Au téléphone, Marjolaine m’a parlé de son quartier, le « hood Lambert », à Gatineau, tassé dans une bulle sans épicerie à deux pas du centre-ville. Beaucoup de mères monoparentales, de familles immigrantes, « des gens qui vivent des injustices, mais pas juste une ou deux, qui les accumulent à l’infini. J’en fais partie, même si j’ai la capacité d’exprimer ce que je vis. » Avant tout, il y a l’usure de la violence financière : les parents sont fatigués, inquiets, souvent euxmêmes affligés par des problèmes de santé mentale. « Je comprends, juste gérer un chèque de BS, ça donne envie de faire une psychose ! » lance Marjolaine. « Ça fait que oui, les enfants sont tannants, ils mangent mal, pis ça crie, pis papa est en prison, pis des fois il y a de la violence », ils arrivent à l’école agités, et on les parque dans des classes où les enseignants, on le sait, sont laissés à eux-mêmes.
Elle me parle d’une mère du voisinage, dont le fils s’est vu prescrire des médicaments pour le TDAH. « Elle l’envoie à l’école sans lunch sachant qu’il n’aura pas faim le midi.
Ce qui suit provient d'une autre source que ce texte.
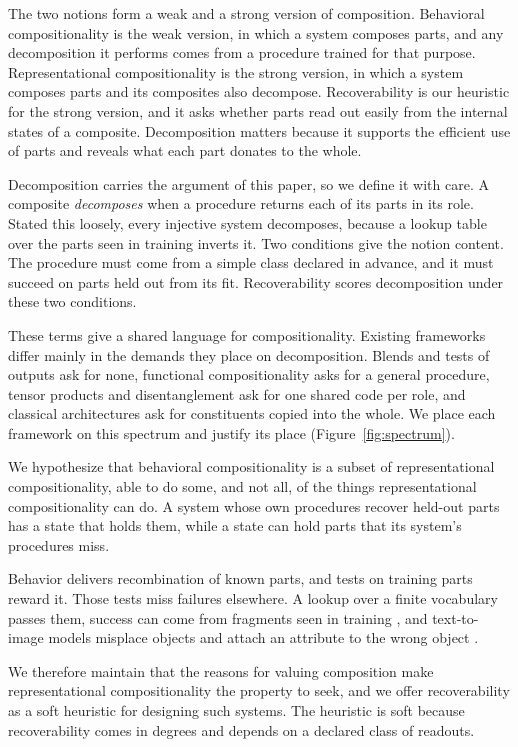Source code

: \documentclass[10pt]{article}
\theoremstyle{plain}
\theoremstyle{remark}
\begin{document}
The two notions form a weak and a strong version of composition. Behavioral compositionality is the weak version, in which a system composes parts, and any decomposition it performs comes from a procedure trained for that purpose. Representational compositionality is the strong version, in which a system composes parts and its composites also decompose. Recoverability is our heuristic for the strong version, and it asks whether parts read out easily from the internal states of a composite. Decomposition matters because it supports the efficient use of parts and reveals what each part donates to the whole.

Decomposition carries the argument of this paper, so we define it with care. A composite \emph{decomposes} when a procedure returns each of its parts in its role. Stated this loosely, every injective system decomposes, because a lookup table over the parts seen in training inverts it. Two conditions give the notion content. The procedure must come from a simple class declared in advance, and it must succeed on parts held out from its fit. Recoverability scores decomposition under these two conditions.

These terms give a shared language for compositionality. Existing frameworks differ mainly in the demands they place on decomposition. Blends and tests of outputs ask for none, functional compositionality asks for a general procedure, tensor products and disentanglement ask for one shared code per role, and classical architectures ask for constituents copied into the whole. We place each framework on this spectrum and justify its place (Figure~\ref{fig:spectrum}).

We hypothesize that behavioral compositionality is a subset of representational compositionality, able to do some, and not all, of the things representational compositionality can do. A system whose own procedures recover held-out parts has a state that holds them, while a state can hold parts that its system's procedures miss.

Behavior delivers recombination of known parts, and tests on training parts reward it. Those tests miss failures elsewhere. A lookup over a finite vocabulary passes them, success can come from fragments seen in training \citep{dziri2023}, and text-to-image models misplace objects \citep{conwell2022} and attach an attribute to the wrong object \citep{rassin2022}.

We therefore maintain that the reasons for valuing composition make representational compositionality the property to seek, and we offer recoverability as a soft heuristic for designing such systems. The heuristic is soft because recoverability comes in degrees and depends on a declared class of readouts.
\end{document}

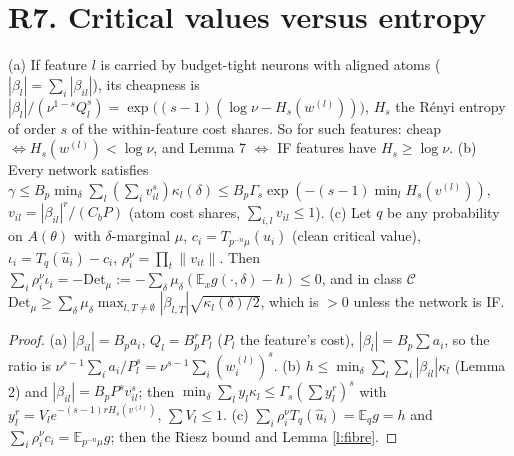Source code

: \documentclass[11pt]{article}
\theoremstyle{remark}\newtheorem{remark}[theorem]{Remark}
\newcommand{\E}{\mathbb E}\newcommand{\R}{\mathbb R}\newcommand{\Re}{\operatorname{Re}}
\begin{document}
\section{R7. Critical values versus entropy}
\begin{proposition}\label{p:renyi}
(a) If feature $l$ is carried by budget-tight neurons with aligned atoms ($|\beta_l|=\sum_i|\beta_{il}|$), its cheapness is
$|\beta_l|/(\nu^{1-s}Q_l^s)=\exp\big((s-1)(\log\nu-H_s(w^{(l)}))\big)$, $H_s$ the Rényi entropy of order $s$ of the within-feature cost shares.
So for such features: cheap $\iff H_s(w^{(l)})<\log\nu$, and Lemma 7 $\iff$ IF features have $H_s\ge\log\nu$.
(b) Every network satisfies $\gamma\le B_p\min_\delta\sum_l(\sum_iv_{il}^s)\kappa_l(\delta)\le B_p\Gamma_s\exp(-(s-1)\min_lH_s(v^{(l)}))$,
$v_{il}=|\beta_{il}|^r/(C_bP)$ (atom cost shares, $\sum_{i,l}v_{il}\le1$).
(c) Let $q$ be any probability on $A(\theta)$ with $\delta$-marginal $\mu$, $c_i=T_{p^{-n}\mu}(\hat u_i)$ (clean critical value), $\iota_i=T_q(\hat u_i)-c_i$, $\rho_i^\nu=\prod_t\|v_{it}\|$. Then
$\sum_i\rho_i^\nu\iota_i=-\mathrm{Det}_\mu:=-\sum_\delta\mu_\delta(\E_xg(\cdot,\delta)-h)\le0$, and in class $\mathcal C$
$\mathrm{Det}_\mu\ge\sum_\delta\mu_\delta\max_{l,T\ne\emptyset}|\beta_{l,T}|\sqrt{\kappa_l(\delta)/2}$, which is $>0$ unless the network is IF.
\end{proposition}
\begin{proof}
(a) $|\beta_{il}|=B_pa_i$, $Q_l=B_p^rP_l$ ($P_l$ the feature's cost), $|\beta_l|=B_p\sum a_i$, so the ratio is $\nu^{s-1}\sum_ia_i/P_l^s=\nu^{s-1}\sum_i(w^{(l)}_i)^s$.
(b) $h\le\min_\delta\sum_l\sum_i|\beta_{il}|\kappa_l$ (Lemma 2) and $|\beta_{il}|=B_pP^sv_{il}^s$; then $\min_\delta\sum_ly_l\kappa_l\le\Gamma_s(\sum y_l^r)^s$
with $y_l^r=V_le^{-(s-1)rH_s(v^{(l)})}$, $\sum V_l\le1$.
(c) $\sum_i\rho_i^\nu T_q(\hat u_i)=\E_qg=h$ and $\sum_i\rho_i^\nu c_i=\E_{p^{-n}\mu}g$; then the Riesz bound and Lemma \ref{l:fibre}.
\end{proof}
\end{document}
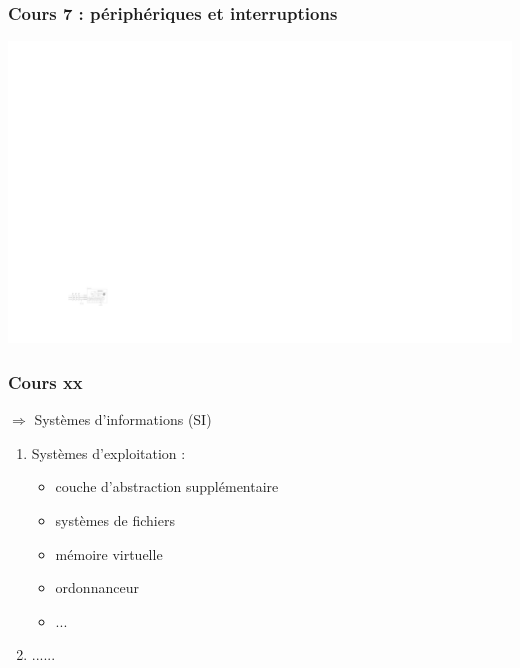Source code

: \documentclass{beamer}
\begin{document}
\begin{frame}
\frametitle{Cours 7 : périphériques et interruptions}

\includegraphics[width=\linewidth]{Figs/chemin_peripherique.pdf}

\end{frame}

\begin{frame}
\frametitle{Cours xx}
$\Rightarrow$ Systèmes d'informations (SI)
\begin{enumerate}
\item Systèmes d'exploitation :
\begin{itemize}
\item couche d'abstraction supplémentaire
\item systèmes de fichiers
\item mémoire virtuelle
\item ordonnanceur
\item ...
\end{itemize}
\item ......
\end{enumerate}
\end{frame}

\end{document}
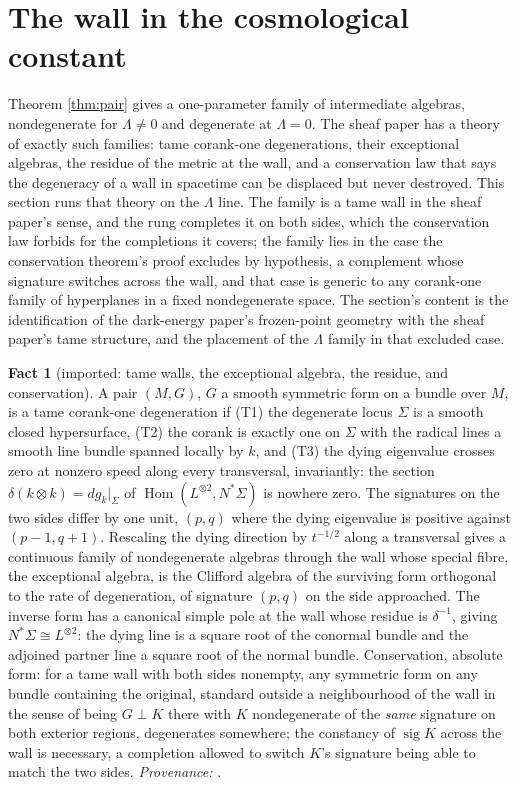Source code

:\documentclass[11pt]{article}
\theoremstyle{definition}
\newtheorem{fact}[theorem]{Fact}
\begin{document}
\section{The wall in the cosmological constant}\label{sec:lambdawall}

Theorem \ref{thm:pair} gives a one-parameter family of intermediate algebras, nondegenerate for $\Lambda \neq 0$ and degenerate at $\Lambda = 0$. The sheaf paper has a theory of exactly such families: tame corank-one degenerations, their exceptional algebras, the residue of the metric at the wall, and a conservation law that says the degeneracy of a wall in spacetime can be displaced but never destroyed. This section runs that theory on the $\Lambda$ line. The family is a tame wall in the sheaf paper's sense, and the rung completes it on both sides, which the conservation law forbids for the completions it covers; the family lies in the case the conservation theorem's proof excludes by hypothesis, a complement whose signature switches across the wall, and that case is generic to any corank-one family of hyperplanes in a fixed nondegenerate space. The section's content is the identification of the dark-energy paper's frozen-point geometry with the sheaf paper's tame structure, and the placement of the $\Lambda$ family in that excluded case.

\begin{fact}[imported: tame walls, the exceptional algebra, the residue, and conservation]\label{fact:t4}
A pair $(M,G)$, $G$ a smooth symmetric form on a bundle over $M$, is a tame corank-one degeneration if (T1) the degenerate locus $\Sigma$ is a smooth closed hypersurface, (T2) the corank is exactly one on $\Sigma$ with the radical lines a smooth line bundle spanned locally by $k$, and (T3) the dying eigenvalue crosses zero at nonzero speed along every transversal, invariantly: the section $\delta(k \otimes k) = dg_{k}|_{\Sigma}$ of $\operatorname{Hom}(L^{\otimes 2}, N^{*}\Sigma)$ is nowhere zero. The signatures on the two sides differ by one unit, $(p,q)$ where the dying eigenvalue is positive against $(p-1, q+1)$. Rescaling the dying direction by $t^{-1/2}$ along a transversal gives a continuous family of nondegenerate algebras through the wall whose special fibre, the exceptional algebra, is the Clifford algebra of the surviving form orthogonal to the rate of degeneration, of signature $(p,q)$ on the side approached. The inverse form has a canonical simple pole at the wall whose residue is $\delta^{-1}$, giving $N^{*}\Sigma \cong L^{\otimes 2}$: the dying line is a square root of the conormal bundle and the adjoined partner line a square root of the normal bundle. Conservation, absolute form: for a tame wall with both sides nonempty, any symmetric form on any bundle containing the original, standard outside a neighbourhood of the wall in the sense of being $G \perp K$ there with $K$ nondegenerate of the \emph{same} signature on both exterior regions, degenerates somewhere; the constancy of $\operatorname{sig} K$ across the wall is necessary, a completion allowed to switch $K$'s signature being able to match the two sides. \emph{Provenance:} \cite[Hyp.~2.1, Lem.~2.2, Rem.~2.3, Prop.~6.1, Thm.~6.2, Thm.~5.1]{ButlerT4}.
\end{fact}
\end{document}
Il revient le soir triste et fatigué. Elle a hâte à la relâche scolaire pour lui donner un break .»
Tous les parents n’ont pas l’énergie, ni les connaissances institutionnelles, ni même une maîtrise du langage suffisantes pour se battre, comme Marjolaine, afin que leur enfant reçoive un accompagnement adapté à la complexité de ses besoins. Et de toute façon, même l’obstination ne suffit pas. « Mon école, je l’aime. Sauf qu’il n’y a pas de cash. Ce serait injuste de la pointer du doigt, je sais que ce n’est pas leur faute. Mais en même temps, je suis tannée de me faire regarder comme un parent dysfonctionnel. Je suis une personne qui réfléchit sur la société et qui a un mal fou à s’y adapter parce qu’elle est sourde à mes besoins, ainsi qu’à ceux de mon enfant. »
Dans son texte, Marjolaine avoue aussi s’être tournée vers le privé pour trouver de l’aide, invoquant qu’« on n’a pas le temps de crever pour des idéaux, surtout quand on crève chaque jour ». De quoi ébranler ceux qui, comme moi, demeurent convaincus qu’un système public, fondé sur un modèle d’accessibilité universelle, constitue le moyen le plus efficace de répondre aux besoins de l’ensemble de la population, tout en atténuant au passage les effets des inégalités sociales sur la santé. Force est de constater que nous avons perdu ce combat de principe, en laissant le réseau public être saboté au point de trahir ses promesses. « Les mamans, ici, elles ont toutes peur de la DPJ, m’explique Marjolaine. Alors, quand le centre de pédiatrie sociale arrive et leur dit : “On croit que t’es capable d’être maman, t’as juste besoin d’accompagnement”, tu le prends. Tu dis pas : “Oh, mon dieu, pas le privé !” »
« Je comprends : c’est plate, moi aussi, c’est contre mes valeurs, le privé, les modèles philanthropiques, ajoute-t-elle. En même temps, depuis que mon fils a quatre ans, je frappe à la porte du CLSC et on me donne un Duo-Tang avec des pictogrammes sur la colère. » Je l’ai cependant sentie aussi révoltée contre les gouvernements qui méprisent les pauvres que contre ceux qui n’offrent que la vertu pour réponse lorsqu’on leur parle de survie.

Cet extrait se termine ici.